Un peu plus d'un an après son ouverture commerciale, Green Mountain affiche un taux de remplissage de 10 % de ses capacités (12.000 m2 de salles blanches) et espère atteindre classiquement les 100 % en dix ans. Parmi ses clients, il compte le groupe français Géophysique (CGG), le plus important étant la première banque norvégienne, DNB, avec laquelle il a conclu un contrat de vingt ans ! Pour gagner ce grand compte ayant besoin d'un centre de stockage intégralement redondant, l'exploitant du centre de données a construit en cinq mois, avec l'aide de Schneider, un site «miroir», son doublon de 5.000 m2 à 300 km sur la route d'Oslo, à Rjukan, dans le comté de Telemark, berceau du ski nordique, au pied de la spectaculaire chute d'eau de Rjukanfossen, autre puissante source d'hydroélectricité. Green Mountain va investir plus de 75 millions d'euros supplémentaires dans les années à venir dans ce second site, afin d'en faire un grand centre d'hébergement «zéro émission». Knut Molaug, le directeur général de Green Mountain, reconnaît cependant que les clients demeurent plus sensibles à l'argument des coûts opérationnels - qui seraient inférieurs d'au moins 30 % à ceux d'un data center classique - et à celui de la sécurité qu'à celui de l'impact écologique réduit, qui constitue un peu la cerise sur le gâteau, appréciée pour la rubrique développement durable du rapport annuel des entreprises. Les négociations prennent jusqu'à dixhuit mois et il faut ensuite près d'un an au client pour opérer la bascule de ses données vers le nouveau centre.

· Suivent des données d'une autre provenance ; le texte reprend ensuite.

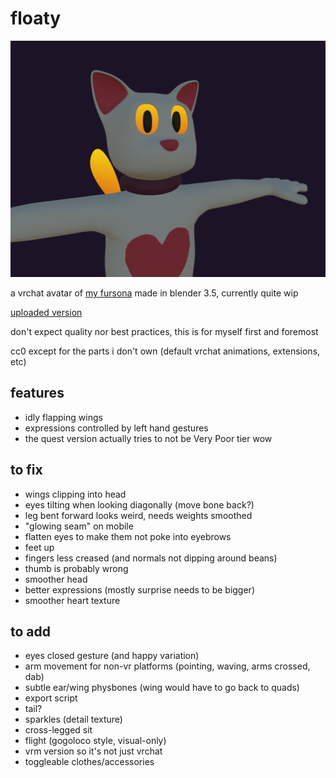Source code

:# floaty

![](thumbnail.png)

a vrchat avatar of [my fursona](https://hecko.my.to/fursonae#floaty) made in blender 3.5, currently quite wip

[uploaded version](https://vrchat.com/home/avatar/avtr_2edfaf3f-90ee-4b39-bf69-7e326042dbf5)

don't expect quality nor best practices, this is for myself first and foremost

cc0 except for the parts i don't own (default vrchat animations, extensions, etc)

## features

- idly flapping wings
- expressions controlled by left hand gestures
- the quest version actually tries to not be Very Poor tier wow

## to fix

- wings clipping into head
- eyes tilting when looking diagonally (move bone back?)
- leg bent forward looks weird, needs weights smoothed
- "glowing seam" on mobile
- flatten eyes to make them not poke into eyebrows
- feet up
- fingers less creased (and normals not dipping around beans)
- thumb is probably wrong
- smoother head
- better expressions (mostly surprise needs to be bigger)
- smoother heart texture

## to add

- eyes closed gesture (and happy variation)
- arm movement for non-vr platforms (pointing, waving, arms crossed, dab)
- subtle ear/wing physbones (wing would have to go back to quads)
- export script
- tail?
- sparkles (detail texture)
- cross-legged sit
- flight (gogoloco style, visual-only)
- vrm version so it's not just vrchat
- toggleable clothes/accessories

Les data centers sont un nouvel axe de développement pour la famille Smedvig, qui a fait fortune dans le transport maritime et la conserverie de sardines au début du siècle, puis le forage à la découverte du pétrole en mer du Nord en 1969, activité cédée à la fin des années 1990 pour se diversifier dans l'immobilier, les énergies renouvelables, etc. Elle en attend un retour sur investissement en cinq à sept ans.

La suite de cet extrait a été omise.